Top VPS Hosting Provider

Welcome to the myhosting.com Forums.
+ Reply to Thread
Results 1 to 10 of 10

Thread: robots.txt

  1. #1
    michaeledward is offline Junior Member
    Join Date
    Nov 2008
    Posts
    3

    Default robots.txt

    Neophyte here ....

    There is a file on the root of my site ... 'robots.txt' ...

    What does it do?

    According to the access log files, it gets quite a few hits. It's a simple enough looking file.
    One thread on this board mentions it ... and talks about alterations users might have made to the file prior to backing up.

    Thanks for any info.

  2. #2
    tima is offline Administrator
    Join Date
    Apr 2008
    Posts
    191

    Default Re: robots.txt

    Good question The idea is to tell robots or "search engine spiders" where they should not go. Search engines use robots/spiders to index the internet and produce the search results. If you have an area of your site you want them to stay away from, you list it in the robots.txt.

    There's more info here: http://www.robotstxt.org/
    Tim Attwood
    Product Manager
    myhosting.com

  3. #3
    ColleenB is offline Junior Member
    Join Date
    Mar 2009
    Posts
    4

    Default Re: robots.txt

    Hi,
    I am new here and to my website. I am working on SEO and getting indexed.

    I checked in Google Webmaster tools and have found that my robot.txt file is preventing Googlebot from indexing my site.

    Does anyone know:

    How I change it
    What do I change it to

    I don't know if this matters but I built my site in Front Page and am on the old servers.

    Like i said, I am new and not as computer literate as I would like to be but I am learning.

    Thank you in advance for your help
    ColleenB

  4. #4
    tima is offline Administrator
    Join Date
    Apr 2008
    Posts
    191

    Default Re: robots.txt

    Hi Colleen,

    The robots.txt is a simple text file which basically tells bots, such as googlebot, where to go or not go. If you connect to your site using FTP or our File Manager, you should see a file called 'robots.txt' in your main directory. You can simply download that file, and open it up with 'notepad' or any other text editor, and make changes to it.

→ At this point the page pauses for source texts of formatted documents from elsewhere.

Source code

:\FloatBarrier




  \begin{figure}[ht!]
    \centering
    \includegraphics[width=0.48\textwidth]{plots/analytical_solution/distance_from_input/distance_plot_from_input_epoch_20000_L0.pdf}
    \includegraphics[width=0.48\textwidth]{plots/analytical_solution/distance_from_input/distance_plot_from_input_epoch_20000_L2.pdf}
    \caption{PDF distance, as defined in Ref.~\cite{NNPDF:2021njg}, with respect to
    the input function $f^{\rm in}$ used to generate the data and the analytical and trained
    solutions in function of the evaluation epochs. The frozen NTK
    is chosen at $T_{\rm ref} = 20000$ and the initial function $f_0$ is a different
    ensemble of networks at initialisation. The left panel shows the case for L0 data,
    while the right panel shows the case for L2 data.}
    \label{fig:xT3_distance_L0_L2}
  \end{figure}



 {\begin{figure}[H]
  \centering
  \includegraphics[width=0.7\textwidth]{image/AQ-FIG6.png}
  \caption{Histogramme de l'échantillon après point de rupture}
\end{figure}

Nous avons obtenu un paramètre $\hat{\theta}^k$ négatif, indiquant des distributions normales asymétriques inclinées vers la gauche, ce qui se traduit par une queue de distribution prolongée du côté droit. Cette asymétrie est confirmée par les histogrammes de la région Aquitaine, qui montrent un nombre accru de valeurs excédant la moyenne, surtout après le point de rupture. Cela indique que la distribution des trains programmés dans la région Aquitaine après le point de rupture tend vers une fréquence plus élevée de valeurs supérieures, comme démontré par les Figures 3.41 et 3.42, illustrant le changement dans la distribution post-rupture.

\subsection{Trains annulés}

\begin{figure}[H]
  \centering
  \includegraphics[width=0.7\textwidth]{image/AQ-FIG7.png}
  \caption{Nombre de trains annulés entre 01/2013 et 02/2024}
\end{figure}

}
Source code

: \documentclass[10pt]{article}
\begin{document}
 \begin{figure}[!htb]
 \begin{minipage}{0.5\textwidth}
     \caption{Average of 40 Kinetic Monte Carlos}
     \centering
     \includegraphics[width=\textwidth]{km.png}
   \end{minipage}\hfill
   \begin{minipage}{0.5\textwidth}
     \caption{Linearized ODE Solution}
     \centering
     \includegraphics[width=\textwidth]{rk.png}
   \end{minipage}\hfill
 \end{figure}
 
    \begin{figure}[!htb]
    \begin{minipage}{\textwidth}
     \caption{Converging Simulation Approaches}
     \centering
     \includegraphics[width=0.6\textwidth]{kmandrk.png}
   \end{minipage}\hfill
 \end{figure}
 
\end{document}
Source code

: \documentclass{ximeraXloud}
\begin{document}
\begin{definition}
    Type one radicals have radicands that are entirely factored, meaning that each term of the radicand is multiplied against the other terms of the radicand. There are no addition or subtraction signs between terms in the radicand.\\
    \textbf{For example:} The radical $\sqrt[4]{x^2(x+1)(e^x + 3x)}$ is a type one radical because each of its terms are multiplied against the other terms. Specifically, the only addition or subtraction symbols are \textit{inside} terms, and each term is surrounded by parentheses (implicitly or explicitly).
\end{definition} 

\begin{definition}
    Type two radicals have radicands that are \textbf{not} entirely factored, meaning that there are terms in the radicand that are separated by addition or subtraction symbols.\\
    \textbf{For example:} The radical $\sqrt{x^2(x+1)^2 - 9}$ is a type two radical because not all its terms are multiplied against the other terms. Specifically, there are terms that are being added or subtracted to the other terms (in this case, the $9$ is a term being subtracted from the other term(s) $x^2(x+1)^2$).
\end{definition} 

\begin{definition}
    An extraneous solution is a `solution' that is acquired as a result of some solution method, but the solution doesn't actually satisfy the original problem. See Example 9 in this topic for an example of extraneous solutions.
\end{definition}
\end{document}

    One solution would be to simply remove the robots.txt file altogether. If there are no 'instructions' for googlebot, it will simply go through and spider your whole site. And this should be fine, assuming you don't have anything you want to hide from any search engine. You can also check out the site I posted previously, it should give you all sorts of information for what to do next if you want to keep your robots.txt.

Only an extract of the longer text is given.